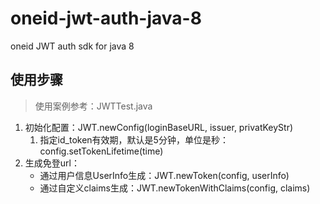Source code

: # oneid-jwt-auth-java-8

oneid JWT auth sdk for java 8

## 使用步骤

> 使用案例参考：JWTTest.java

1. 初始化配置：JWT.newConfig(loginBaseURL, issuer, privatKeyStr)
   1. 指定id_token有效期，默认是5分钟，单位是秒：config.setTokenLifetime(time)
2. 生成免登url：
   - 通过用户信息UserInfo生成：JWT.newToken(config, userInfo)
   - 通过自定义claims生成：JWT.newTokenWithClaims(config, claims)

---------------

- _Activity_: Could you report all lines of the listing that hold "oneid"?

- _Solution to this problem_:
: # oneid-jwt-auth-java-8
oneid JWT auth sdk for java 8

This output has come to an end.